Foley admits his favourite subject is energy efficient housing. His company has designed and built some new experimental energy-efficient houses in the Gorbals. "They are fabulous but they are not space age. They don't look techie, we kept them as simple as we could. We reckoned the average energy cost per household in Glasgow is roughly £1600 per annum. We set ourselves a target of reducing that significantly. And remarkably the energy cost of these houses is estimated to be less than £300 a year.
"Through time this will become the future of housing in Glasgow. You can't do it overnight because you are talking about housing replacement here. It will take a while but I think we are at the forefront of that."
IN FOCUS: Glasgow City Council
Next month voters will decide who to put into power at Glasgow City Council. To date it has remained a Labour stronghold but after the last Holyrood election when the SNP took control of the Scottish Government there are no certainties. However, what is certain is that action needs to be taken to tackle the city's economic challenges.
One council initiative which has gone down well with the business community was the formation of a team of experts who will steer Glasgow's economic development over the next decade. The Glasgow Economic Leadership Board was established in response to an independent report which set out a range of measures aimed at helping the city harness its strengths, renew its economy and identify new trade and investment opportunities.
It is chaired by Professor Jim McDonald, principal of the University of Strathclyde, and members include Benny Higgins, chief executive of Tesco Bank; Keith Cochrane, chief executive of The Weir Group; Jim McColl, chairman and CEO of Clyde Blowers Capital; and Glasgow Chamber of Commerce's Stuart Patrick.
The board will oversee the implementation of a new strategy aimed at supporting the city's economy over the next 10 years, based on the findings of the Glasgow Economic Commission, a high-level independent group which issued a report last year after a widespread nine-month consultation with city businesses.
According to the report, Glasgow has generated more jobs in total, including twice as many private sector jobs, than its main UK competitors Birmingham, Manchester and Leeds. Five key growth sectors were identified as providing the greatest economic and employment opportunities: low carbon industries, with Glasgow as a global hub; engineering, design and manufacturing; life sciences; financial and business services; and tourism and events.

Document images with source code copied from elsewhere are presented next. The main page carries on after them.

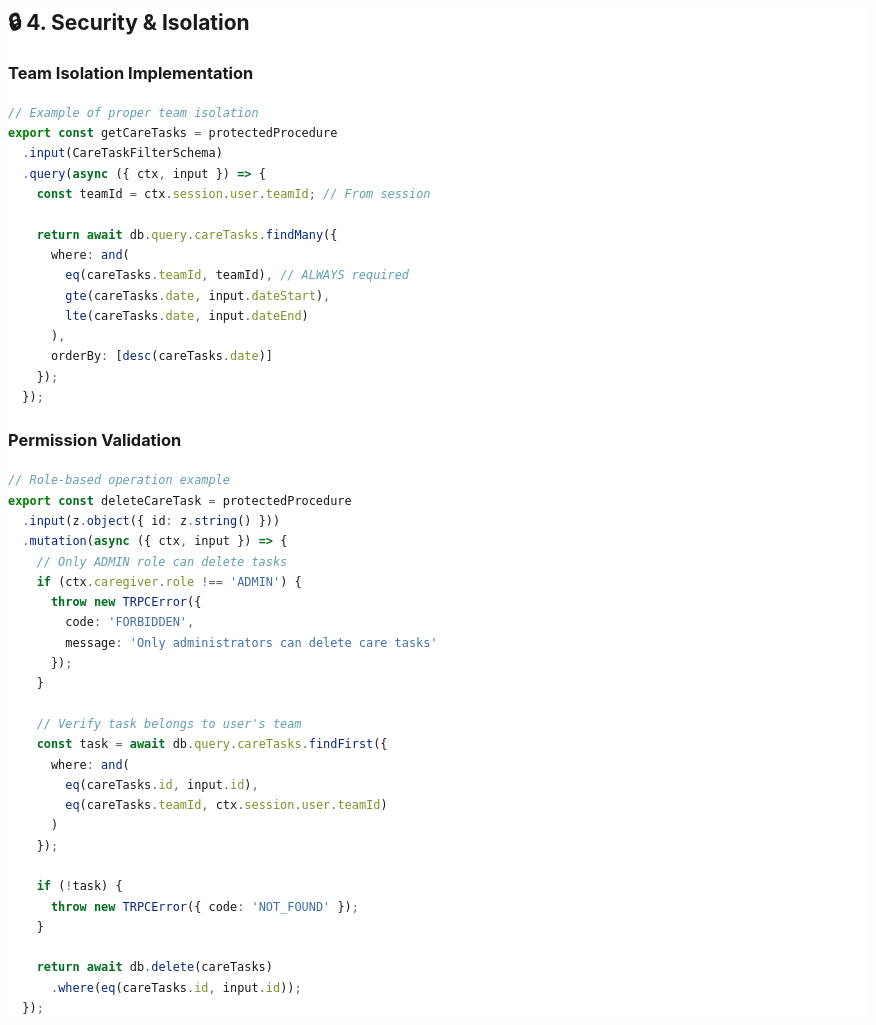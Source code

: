 ## 🔒 4. Security & Isolation

### Team Isolation Implementation

```typescript
// Example of proper team isolation
export const getCareTasks = protectedProcedure
  .input(CareTaskFilterSchema)
  .query(async ({ ctx, input }) => {
    const teamId = ctx.session.user.teamId; // From session
    
    return await db.query.careTasks.findMany({
      where: and(
        eq(careTasks.teamId, teamId), // ALWAYS required
        gte(careTasks.date, input.dateStart),
        lte(careTasks.date, input.dateEnd)
      ),
      orderBy: [desc(careTasks.date)]
    });
  });
```

### Permission Validation

```typescript
// Role-based operation example
export const deleteCareTask = protectedProcedure
  .input(z.object({ id: z.string() }))
  .mutation(async ({ ctx, input }) => {
    // Only ADMIN role can delete tasks
    if (ctx.caregiver.role !== 'ADMIN') {
      throw new TRPCError({
        code: 'FORBIDDEN',
        message: 'Only administrators can delete care tasks'
      });
    }
    
    // Verify task belongs to user's team
    const task = await db.query.careTasks.findFirst({
      where: and(
        eq(careTasks.id, input.id),
        eq(careTasks.teamId, ctx.session.user.teamId)
      )
    });
    
    if (!task) {
      throw new TRPCError({ code: 'NOT_FOUND' });
    }
    
    return await db.delete(careTasks)
      .where(eq(careTasks.id, input.id));
  });
```

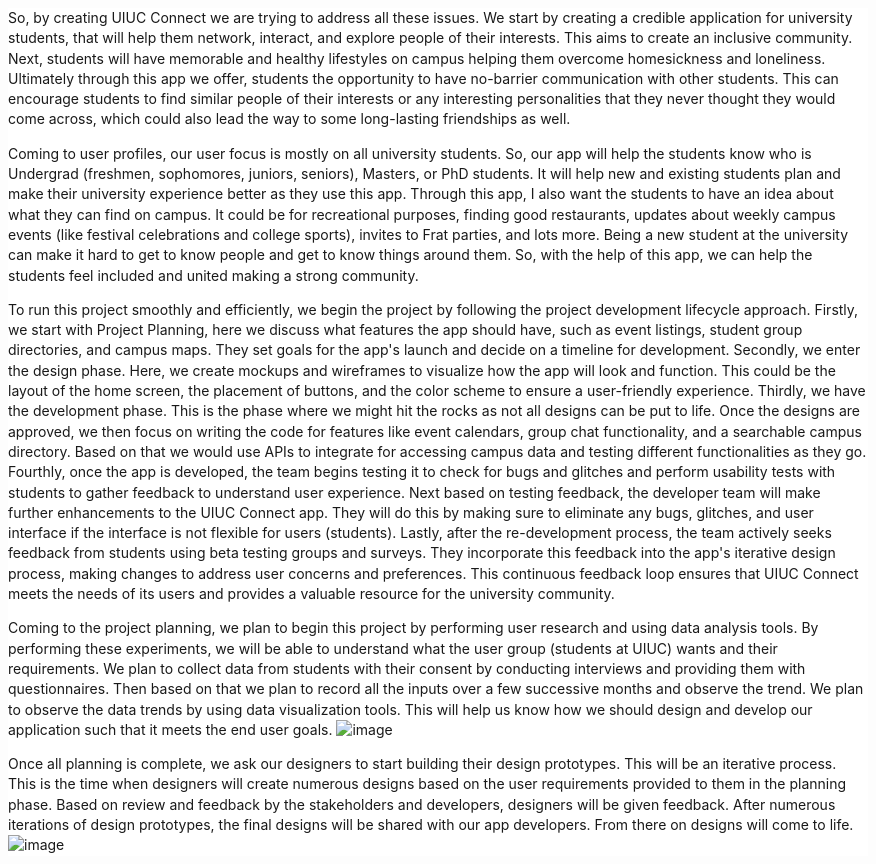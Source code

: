 So, by creating UIUC Connect we are trying to address all these issues. We start by creating a credible application for university students, that will help them network, interact, and explore people of their interests. This aims to create an inclusive community. Next, students will have memorable and healthy lifestyles on campus helping them overcome homesickness and loneliness. Ultimately through this app we offer, students the opportunity to have no-barrier communication with other students. This can encourage students to find similar people of their interests or any interesting personalities that they never thought they would come across, which could also lead the way to some long-lasting friendships as well.
 
Coming to user profiles, our user focus is mostly on all university students. So, our app will help the students know who is Undergrad (freshmen, sophomores, juniors, seniors), Masters, or PhD students. It will help new and existing students plan and make their university experience better as they use this app. Through this app, I also want the students to have an idea about what they can find on campus. It could be for recreational purposes, finding good restaurants, updates about weekly campus events (like festival celebrations and college sports), invites to Frat parties, and lots more. Being a new student at the university can make it hard to get to know people and get to know things around them. So, with the help of this app, we can help the students feel included and united making a strong community.

To run this project smoothly and efficiently, we begin the project by following the project development lifecycle approach. Firstly, we start with Project Planning, here we discuss what features the app should have, such as event listings, student group directories, and campus maps. They set goals for the app's launch and decide on a timeline for development. Secondly, we enter the design phase. Here, we create mockups and wireframes to visualize how the app will look and function. This could be the layout of the home screen, the placement of buttons, and the color scheme to ensure a user-friendly experience. Thirdly, we have the development phase. This is the phase where we might hit the rocks as not all designs can be put to life. Once the designs are approved, we then focus on writing the code for features like event calendars, group chat functionality, and a searchable campus directory. Based on that we would use APIs to integrate for accessing campus data and testing different functionalities as they go. Fourthly, once the app is developed, the team begins testing it to check for bugs and glitches and perform usability tests with students to gather feedback to understand user experience. Next based on testing feedback, the developer team will make further enhancements to the UIUC Connect app. They will do this by making sure to eliminate any bugs, glitches, and user interface if the interface is not flexible for users (students). Lastly, after the re-development process, the team actively seeks feedback from students using beta testing groups and surveys. They incorporate this feedback into the app's iterative design process, making changes to address user concerns and preferences. This continuous feedback loop ensures that UIUC Connect meets the needs of its users and provides a valuable resource for the university community.

Coming to the project planning, we plan to begin this project by performing user research and using data analysis tools. By performing these experiments, we will be able to understand what the user group (students at UIUC) wants and their requirements. We plan to collect data from students with their consent by conducting interviews and providing them with questionnaires. Then based on that we plan to record all the inputs over a few successive months and observe the trend. We plan to observe the data trends by using data visualization tools. This will help us know how we should design and develop our application such that it meets the end user goals.
 ![image](https://github.com/Prithvi-Bellamkonda/Project-Management/assets/88057102/42333055-992e-4726-9b5c-bd2474e80154)

Once all planning is complete, we ask our designers to start building their design prototypes. This will be an iterative process. This is the time when designers will create numerous designs based on the user requirements provided to them in the planning phase. Based on review and feedback by the stakeholders and developers, designers will be given feedback. After numerous iterations of design prototypes, the final designs will be shared with our app developers. From there on designs will come to life.
 ![image](https://github.com/Prithvi-Bellamkonda/Project-Management/assets/88057102/bb955065-d412-4dfc-ac73-82e9d264dff7)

The council is also a partner in the new South Glasgow Hospitals project which is due for completion in 2015. It will give Glasgow one of the most advanced hospitals in the UK and will be the largest critical care complex in Scotland with 1109 beds in the adult hospital and 256 beds in a linked children's hospital. It is hoped the project will act as a catalyst for growing more quickly the commercialisation of life sciences opportunities.